On October 1st, Minnesota instituted a state-wide ban on smoking in bars, restaurant, and other nightspots. The law provides and exception for performers in theatrical productions. So some nightclubs have decided that all the world's a stage:
So some bars are getting around the ban by printing up playbills, encouraging customers to come in costume, and pronouncing them "actors."
The customers are playing right along, merrily puffing away - and sometimes speaking in funny accents and doing a little improvisation, too. […]

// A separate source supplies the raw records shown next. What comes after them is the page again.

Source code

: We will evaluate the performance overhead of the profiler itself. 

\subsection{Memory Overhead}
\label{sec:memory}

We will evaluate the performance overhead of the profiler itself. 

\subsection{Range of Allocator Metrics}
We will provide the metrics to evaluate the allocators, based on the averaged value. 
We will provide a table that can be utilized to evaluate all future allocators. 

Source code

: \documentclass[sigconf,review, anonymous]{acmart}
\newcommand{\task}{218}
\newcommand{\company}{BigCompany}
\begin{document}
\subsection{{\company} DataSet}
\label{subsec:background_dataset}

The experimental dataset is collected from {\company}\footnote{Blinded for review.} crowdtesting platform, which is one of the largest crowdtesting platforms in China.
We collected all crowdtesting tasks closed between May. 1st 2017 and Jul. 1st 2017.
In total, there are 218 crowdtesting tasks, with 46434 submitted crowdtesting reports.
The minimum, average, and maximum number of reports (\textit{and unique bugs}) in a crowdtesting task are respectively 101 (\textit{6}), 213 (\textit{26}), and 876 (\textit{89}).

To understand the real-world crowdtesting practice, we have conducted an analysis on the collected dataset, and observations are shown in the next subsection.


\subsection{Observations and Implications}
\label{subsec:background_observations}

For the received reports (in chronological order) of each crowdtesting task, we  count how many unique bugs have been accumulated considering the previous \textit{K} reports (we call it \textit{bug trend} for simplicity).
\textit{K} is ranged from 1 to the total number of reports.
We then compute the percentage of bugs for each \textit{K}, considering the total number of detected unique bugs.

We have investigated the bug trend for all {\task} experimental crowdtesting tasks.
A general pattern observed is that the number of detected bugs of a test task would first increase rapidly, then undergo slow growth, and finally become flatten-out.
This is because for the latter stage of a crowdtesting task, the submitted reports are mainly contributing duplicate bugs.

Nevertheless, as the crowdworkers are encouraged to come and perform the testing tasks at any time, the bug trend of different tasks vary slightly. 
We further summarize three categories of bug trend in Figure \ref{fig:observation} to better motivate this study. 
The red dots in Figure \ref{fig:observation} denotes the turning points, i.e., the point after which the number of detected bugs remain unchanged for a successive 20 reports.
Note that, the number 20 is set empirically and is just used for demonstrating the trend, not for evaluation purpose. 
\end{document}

"They're playing themselves before Oct. 1. You know, before there was a smoking ban," owner Brian Bauman explained. Shaping the words in the air with his hands, like a producer envisioning the marquee, he said: "We call the production, `Before the Ban!"'
Typically, the anti-smoking nazis are humorless about the whole thing:
About 30 bars in Minnesota have been exploiting the loophole by staging the faux theater productions and pronouncing cigarettes props, according to an anti-smoking group.

"It's too bad they didn't put as much effort into protecting their employees from smoking," grumbled Jeanne Weigum, executive director of the Association for Nonsmokers.
It's too bad you can't smile and let people enjoy their lives as they see fit, Jeanne. The funniest "production" of all is at the Queen City Sports Place, which calls its nightly production "The Tobacco Monologues."